### [Records to use]
========================================================================

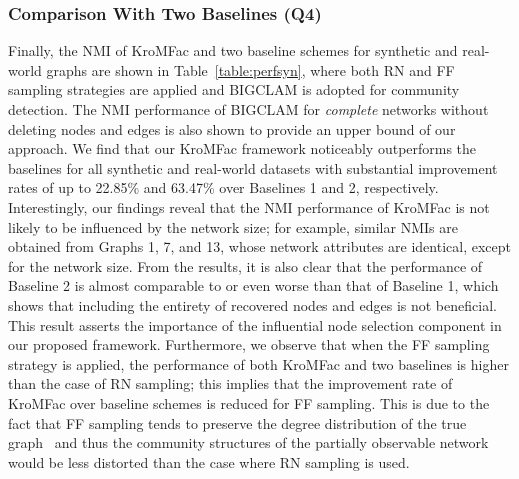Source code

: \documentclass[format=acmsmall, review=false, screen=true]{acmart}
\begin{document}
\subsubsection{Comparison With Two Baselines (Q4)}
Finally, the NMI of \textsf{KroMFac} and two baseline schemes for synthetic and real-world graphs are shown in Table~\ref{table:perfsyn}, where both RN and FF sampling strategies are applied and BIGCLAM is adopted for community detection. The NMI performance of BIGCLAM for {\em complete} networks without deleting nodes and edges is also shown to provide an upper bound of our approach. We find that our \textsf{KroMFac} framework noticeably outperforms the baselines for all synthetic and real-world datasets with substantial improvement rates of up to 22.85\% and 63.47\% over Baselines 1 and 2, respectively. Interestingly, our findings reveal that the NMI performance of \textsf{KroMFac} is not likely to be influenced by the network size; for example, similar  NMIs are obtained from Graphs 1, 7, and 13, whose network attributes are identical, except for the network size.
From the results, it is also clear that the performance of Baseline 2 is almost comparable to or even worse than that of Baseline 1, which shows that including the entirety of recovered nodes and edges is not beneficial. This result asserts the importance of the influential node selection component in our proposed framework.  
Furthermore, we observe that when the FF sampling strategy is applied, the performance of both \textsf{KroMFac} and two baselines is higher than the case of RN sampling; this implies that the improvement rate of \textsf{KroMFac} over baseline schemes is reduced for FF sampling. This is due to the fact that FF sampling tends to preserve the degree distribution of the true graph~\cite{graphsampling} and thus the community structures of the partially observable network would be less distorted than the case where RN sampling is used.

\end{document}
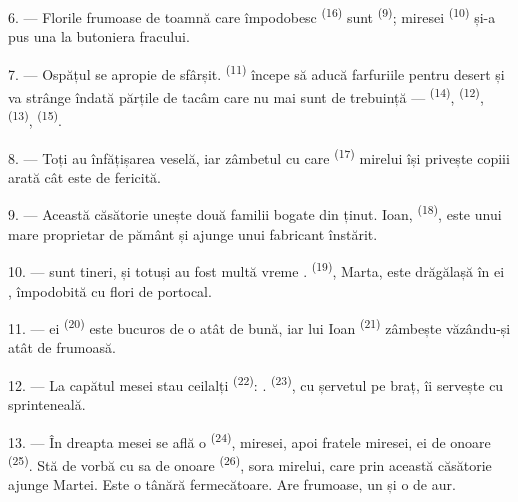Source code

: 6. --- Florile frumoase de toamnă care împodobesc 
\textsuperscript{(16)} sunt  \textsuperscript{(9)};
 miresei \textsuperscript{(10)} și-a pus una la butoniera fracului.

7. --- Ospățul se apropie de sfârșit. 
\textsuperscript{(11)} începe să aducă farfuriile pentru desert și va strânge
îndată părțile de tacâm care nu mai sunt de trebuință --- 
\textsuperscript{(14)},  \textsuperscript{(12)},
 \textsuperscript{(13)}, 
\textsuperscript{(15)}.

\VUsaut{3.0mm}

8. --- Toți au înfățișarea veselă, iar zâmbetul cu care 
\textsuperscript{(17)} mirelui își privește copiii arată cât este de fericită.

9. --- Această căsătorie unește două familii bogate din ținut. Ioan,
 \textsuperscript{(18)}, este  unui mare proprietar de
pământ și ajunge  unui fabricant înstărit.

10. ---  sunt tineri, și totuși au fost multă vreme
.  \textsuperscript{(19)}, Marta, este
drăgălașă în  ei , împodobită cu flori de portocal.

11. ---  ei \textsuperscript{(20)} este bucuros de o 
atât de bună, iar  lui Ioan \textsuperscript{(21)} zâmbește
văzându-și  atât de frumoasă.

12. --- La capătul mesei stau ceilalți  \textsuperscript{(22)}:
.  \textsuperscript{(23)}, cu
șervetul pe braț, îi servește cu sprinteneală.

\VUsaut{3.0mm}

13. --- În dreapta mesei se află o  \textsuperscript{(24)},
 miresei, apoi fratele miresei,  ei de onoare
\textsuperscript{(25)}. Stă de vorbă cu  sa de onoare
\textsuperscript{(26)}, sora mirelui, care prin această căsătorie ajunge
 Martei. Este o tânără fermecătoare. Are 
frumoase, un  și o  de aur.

========================================================================

### [What you need to do]
When printing the entries, leave out the images and keep everything else exact.

### [Answer below]
Source code

: \documentclass[format=acmsmall, review=false, screen=true]{acmart}
\begin{document}
\subsubsection{Comparison With Two Baselines (Q4)}
Finally, the NMI of \textsf{KroMFac} and two baseline schemes for synthetic and real-world graphs are shown in Table~\ref{table:perfsyn}, where both RN and FF sampling strategies are applied and BIGCLAM is adopted for community detection. The NMI performance of BIGCLAM for {\em complete} networks without deleting nodes and edges is also shown to provide an upper bound of our approach. We find that our \textsf{KroMFac} framework noticeably outperforms the baselines for all synthetic and real-world datasets with substantial improvement rates of up to 22.85\% and 63.47\% over Baselines 1 and 2, respectively. Interestingly, our findings reveal that the NMI performance of \textsf{KroMFac} is not likely to be influenced by the network size; for example, similar  NMIs are obtained from Graphs 1, 7, and 13, whose network attributes are identical, except for the network size.
From the results, it is also clear that the performance of Baseline 2 is almost comparable to or even worse than that of Baseline 1, which shows that including the entirety of recovered nodes and edges is not beneficial. This result asserts the importance of the influential node selection component in our proposed framework.  
Furthermore, we observe that when the FF sampling strategy is applied, the performance of both \textsf{KroMFac} and two baselines is higher than the case of RN sampling; this implies that the improvement rate of \textsf{KroMFac} over baseline schemes is reduced for FF sampling. This is due to the fact that FF sampling tends to preserve the degree distribution of the true graph~\cite{graphsampling} and thus the community structures of the partially observable network would be less distorted than the case where RN sampling is used.

\end{document}
Source code

: 6. --- Florile frumoase de toamnă care împodobesc 
\textsuperscript{(16)} sunt  \textsuperscript{(9)};
 miresei \textsuperscript{(10)} și-a pus una la butoniera fracului.

7. --- Ospățul se apropie de sfârșit. 
\textsuperscript{(11)} începe să aducă farfuriile pentru desert și va strânge
îndată părțile de tacâm care nu mai sunt de trebuință --- 
\textsuperscript{(14)},  \textsuperscript{(12)},
 \textsuperscript{(13)}, 
\textsuperscript{(15)}.

\VUsaut{3.0mm}

8. --- Toți au înfățișarea veselă, iar zâmbetul cu care 
\textsuperscript{(17)} mirelui își privește copiii arată cât este de fericită.

9. --- Această căsătorie unește două familii bogate din ținut. Ioan,
 \textsuperscript{(18)}, este  unui mare proprietar de
pământ și ajunge  unui fabricant înstărit.

10. ---  sunt tineri, și totuși au fost multă vreme
.  \textsuperscript{(19)}, Marta, este
drăgălașă în  ei , împodobită cu flori de portocal.

11. ---  ei \textsuperscript{(20)} este bucuros de o 
atât de bună, iar  lui Ioan \textsuperscript{(21)} zâmbește
văzându-și  atât de frumoasă.

12. --- La capătul mesei stau ceilalți  \textsuperscript{(22)}:
.  \textsuperscript{(23)}, cu
șervetul pe braț, îi servește cu sprinteneală.

\VUsaut{3.0mm}

13. --- În dreapta mesei se află o  \textsuperscript{(24)},
 miresei, apoi fratele miresei,  ei de onoare
\textsuperscript{(25)}. Stă de vorbă cu  sa de onoare
\textsuperscript{(26)}, sora mirelui, care prin această căsătorie ajunge
 Martei. Este o tânără fermecătoare. Are 
frumoase, un  și o  de aur.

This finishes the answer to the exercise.